Ferguson derrotou Bloch e levou o título e $500.000. O evento ao estilo bracelete e apenas para convidados foi iniciado há quatro anos, e Ferguson fez três mesas finais, tendo ficado em segundo lugar em 2005 e em 2006. Esse ano, ele agarrou o primeiro lugar depois de ter ganhado as duas últimas disputas em uma competição melhor de três. O recorde de Ferguson nesse evento exclusivo foi de impressionantes 16-3.

Ele não tinha aspirações à fama ou fortuna quando se propôs a aprender a jogar poker. Desde que entrou na indústria, contudo, tem alcançado um nível de sucesso atingido por poucos. Desde o começo dos anos 90, Ferguson acumulou mais de $6,5 milhões em premiação em torneios. Em 2000, ele fez o que todo jogador de torneios aspira, ao derrotar T.J. Cloutier e vencer o Main Event da World Series of Poker. Esse foi o segundo bracelete que Ferguson ganhou naquele ano – algumas semanas antes, ele havia conquistado o evento de seven-card stud com buy-in de $2.500. Nos anos que se seguiram, ele ganhou mais três braceletes. Ferguson é também o único jogador a ter ganhado três eventos do WSOP Circuit.
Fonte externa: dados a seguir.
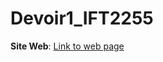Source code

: # Devoir1_IFT2255

**Site Web**: <a href="https://chrisserver.github.io/Gr17_IFT2255/loginpage.html" target="_blank">Link to web page</a>
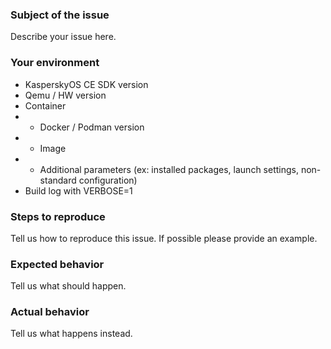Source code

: ### Subject of the issue
Describe your issue here.

### Your environment
* KasperskyOS CE SDK version
* Qemu / HW version
* Container
* * Docker / Podman version
* * Image
* * Additional parameters (ex: installed packages, launch settings, non-standard configuration)
* Build log with VERBOSE=1

### Steps to reproduce
Tell us how to reproduce this issue. If possible please provide an example.

### Expected behavior
Tell us what should happen.

### Actual behavior
Tell us what happens instead.
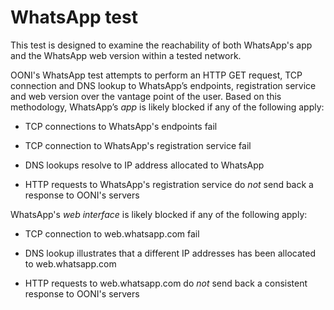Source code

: # WhatsApp test

This test is designed to examine the reachability of both WhatsApp's app and
the WhatsApp web version within a tested network.

OONI's WhatsApp test attempts to perform an HTTP GET request, TCP
connection and DNS lookup to WhatsApp’s endpoints, registration service and web
version over the vantage point of the user. Based on this methodology,
WhatsApp’s *app* is likely blocked if any of the following apply:

* TCP connections to WhatsApp's endpoints fail

* TCP connection to WhatsApp's registration service fail

* DNS lookups resolve to IP address allocated to WhatsApp

* HTTP requests to WhatsApp's registration service do *not* send back a response
to OONI's servers

WhatsApp's *web interface* is likely blocked if any of the following apply:

* TCP connection to web.whatsapp.com fail

* DNS lookup illustrates that a different IP addresses has been allocated to
web.whatsapp.com

* HTTP requests to web.whatsapp.com do *not* send back a consistent response to OONI's
servers
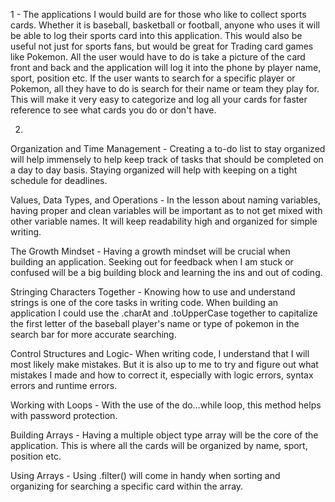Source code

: 1 - The applications I would build are for those who like to collect sports cards. Whether it is baseball, basketball or football, anyone who uses it will be able to log their sports card into this application. This would also be useful not just for sports fans, but would be great for Trading card games like Pokemon.  All the user would have to do is take a picture of the card front and back and the application will log it into the phone by player name, sport, position etc.  If the user wants to search for a specific player or Pokemon, all they have to do is search for their name or team they play for. This will make it very easy to categorize and log all your cards for faster reference to see what cards you do or don't have.

2. 
Organization and Time Management -  Creating a to-do list to stay organized will help immensely to help keep track of tasks that should be completed on a day to day basis. Staying organized will help with keeping on a tight schedule for deadlines.

Values, Data Types, and Operations - In the lesson about naming variables, having proper and clean variables will be important as to not get mixed with other variable names. It will keep readability high and organized for simple writing.

The Growth Mindset - Having a growth mindset will be crucial when building an application. Seeking out for feedback when I am stuck or confused will be a big building block and learning the ins and out of coding.

Stringing Characters Together -  Knowing how to use and understand strings is one of the core tasks in writing code. When building an application I could use the .charAt and .toUpperCase together to capitalize the first letter of the baseball player's name or type of pokemon in the search bar for more accurate searching.

Control Structures and Logic- When writing code, I understand that I will most likely make mistakes. But it is also up to me to try and figure out what mistakes I made and how to correct it, especially with logic errors, syntax errors and runtime errors.

Working with Loops - With the use of the do…while loop, this method helps with password protection.

Building Arrays - Having a multiple object type array will be the core of the application. This is where all the cards will be organized by name, sport, position etc.

Using Arrays - Using .filter() will come in handy when sorting and organizing for searching a specific card within the array.
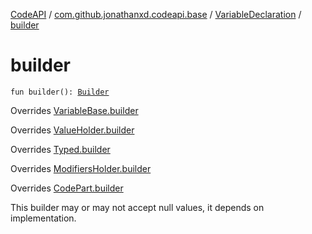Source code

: [CodeAPI](../../index.md) / [com.github.jonathanxd.codeapi.base](../index.md) / [VariableDeclaration](index.md) / [builder](.)

# builder

`fun builder(): `[`Builder`](-builder/index.md)

Overrides [VariableBase.builder](../-variable-base/builder.md)

Overrides [ValueHolder.builder](../-value-holder/builder.md)

Overrides [Typed.builder](../-typed/builder.md)

Overrides [ModifiersHolder.builder](../-modifiers-holder/builder.md)

Overrides [CodePart.builder](../../com.github.jonathanxd.codeapi/-code-part/builder.md)

This builder may or may not accept null values, it depends on implementation.

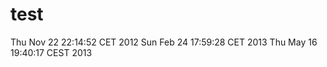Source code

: test
====


Thu Nov 22 22:14:52 CET 2012
Sun Feb 24 17:59:28 CET 2013
Thu May 16 19:40:17 CEST 2013
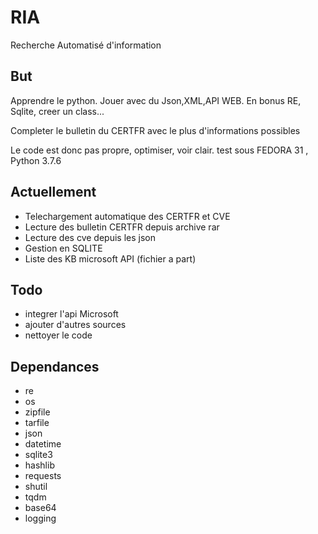 # RIA
Recherche Automatisé d'information
## But
Apprendre le python.
Jouer avec du Json,XML,API WEB.
En bonus RE, Sqlite, creer un class...

Completer le bulletin du CERTFR avec le plus d'informations possibles

Le code est donc pas propre, optimiser, voir clair.
test sous FEDORA 31 , Python 3.7.6

## Actuellement
- Telechargement automatique des CERTFR et CVE
- Lecture des bulletin CERTFR depuis archive rar
- Lecture des cve depuis les json
- Gestion en SQLITE
- Liste des KB microsoft API (fichier a part)

## Todo
- integrer l'api Microsoft
- ajouter d'autres sources
- nettoyer le code 

## Dependances
- re
- os 
- zipfile
- tarfile
- json
- datetime
- sqlite3
- hashlib
- requests
- shutil
- tqdm 
- base64
- logging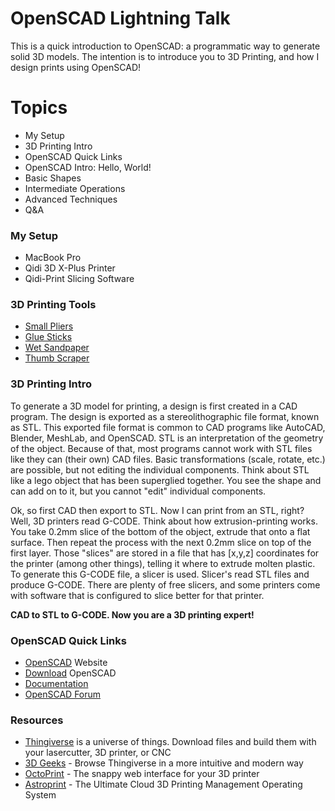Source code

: # OpenSCAD Lightning Talk

This is a quick introduction to OpenSCAD: a programmatic way to generate solid 3D models.  The intention is to introduce you to 3D Printing, and how I design prints using OpenSCAD!

# Topics

 - My Setup
 - 3D Printing Intro
 - OpenSCAD Quick Links
 - OpenSCAD Intro: Hello, World!
 - Basic Shapes
 - Intermediate Operations
 - Advanced Techniques
 - Q&A

### My Setup
 - MacBook Pro
 - Qidi 3D X-Plus Printer
 - Qidi-Print Slicing Software
 
 ### 3D Printing Tools
 - [Small Pliers](https://amzn.to/2Uvyluu)
 - [Glue Sticks](https://amzn.to/2UJINxj)
 - [Wet Sandpaper](https://amzn.to/2QWYpMF)
 - [Thumb Scraper](https://amzn.to/3bFUI5R)

### 3D Printing Intro
To generate a 3D model for printing, a design is first created in a CAD program.  The design is exported as a stereolithographic file format, known as STL.  This exported file format is common to CAD programs like AutoCAD, Blender, MeshLab, and OpenSCAD.  STL is an interpretation of the geometry of the object.  Because of that, most programs cannot work with STL files like they can (their own) CAD files.  Basic transformations (scale, rotate, etc.) are possible, but not editing the individual components.  Think about STL like a lego object that has been superglied together.  You see the shape and can add on to it, but you cannot "edit" individual components.  

Ok, so first CAD then export to STL.  Now I can print from an STL, right?  Well, 3D printers read G-CODE.  Think about how extrusion-printing works.  You take 0.2mm slice of the bottom of the object, extrude that onto a flat surface.  Then repeat the process with the next 0.2mm slice on top of the first layer.  Those "slices" are stored in a file that has [x,y,z] coordinates for the printer (among other things), telling it where to extrude molten plastic.  To generate this G-CODE file, a slicer is used.  Slicer's read STL files and produce G-CODE.  There are plenty of free slicers, and some printers come with software that is configured to slice better for that printer.  

**CAD to STL to G-CODE.  Now you are a 3D printing expert!**

### OpenSCAD Quick Links
* [OpenSCAD](https://www.openscad.org/) Website
* [Download](https://www.openscad.org/downloads.html) OpenSCAD
* [Documentation](https://www.openscad.org/documentation.html)
* [OpenSCAD Forum](http://forum.openscad.org/)

### Resources
* [Thingiverse](https://www.thingiverse.com/) is a universe of things. Download files and build them with your lasercutter, 3D printer, or CNC
* [3D Geeks](https://www.3dgeeks.app/) - Browse Thingiverse in a more intuitive and modern way 
* [OctoPrint](https://octoprint.org/) - The snappy web interface for your 3D printer
* [Astroprint](https://www.astroprint.com/) - The Ultimate Cloud 3D Printing Management Operating System

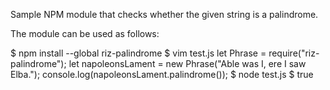 Sample NPM module that checks whether the given string is a palindrome.

The module can be used as follows:

$ npm install --global riz-palindrome
$ vim test.js
let Phrase = require("riz-palindrome");
let napoleonsLament = new Phrase("Able was I, ere I saw Elba.");
console.log(napoleonsLament.palindrome());
$ node test.js
$ true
Ele decidiu estudar poker em 1994, pois é um aprendiz nato, e sabia ser capaz de aprender a jogar no mais alto nível. Seus triunfos em torneios fizeram dele um favorito dos fãs, mas ele recentemente ganhou notoriedade por um feito que não envolveu uma vitória. Ele desafiou a si mesmo a ganhar $10.000 jogando na internet, o que pode aparentar não ser tão difícil. O fato é que ele começou o desafio sem colocar nenhum centavo em sua conta online: ele teve que jogar freerolls para começar. Por sorte, torneios são sua especialidade, e sua abordagem de estudioso do jogo foi generosamente recompensada.

A Card Player conversou com Ferguson sobre tudo relacionado ao poker, depois de sua vitória no NBC National Heads-Up Poker Championship.

Lizzy Harrison: O que se passava em sua mente quando você chegou à final do Heads-Up Championship pela terceira vez?

Chris Ferguson:
Eu pensava apenas em jogar poker. Eu já tinha estado lá vezes suficientes para não estar nervoso. Acho que muitas pessoas ficaram preocupadas imaginando que eu acabaria em segundo lugar de novo, mas isso não ocupava minha mente. Eu estava orgulhoso por estar ali, e ainda ficaria orgulhoso se novamente ficasse na segunda colocação. Eu estava feliz porque iria ganhar dinheiro pela terceira vez; chegar tão longe é, por si só, uma realização.

LH: Você jogou várias partidas para poder chegar às finais. Qual foi o oponente mais difícil?

CF:
Tanto John Juanda quanto Jon Little me enfrentaram com raça. Mas... Andy Bloch representou a verdadeira batalha. Ele ganhou a primeira partida da melhor de três, e, na segunda, ele chegou a ter vantagem de 3-para-1 em fichas em determinado momento.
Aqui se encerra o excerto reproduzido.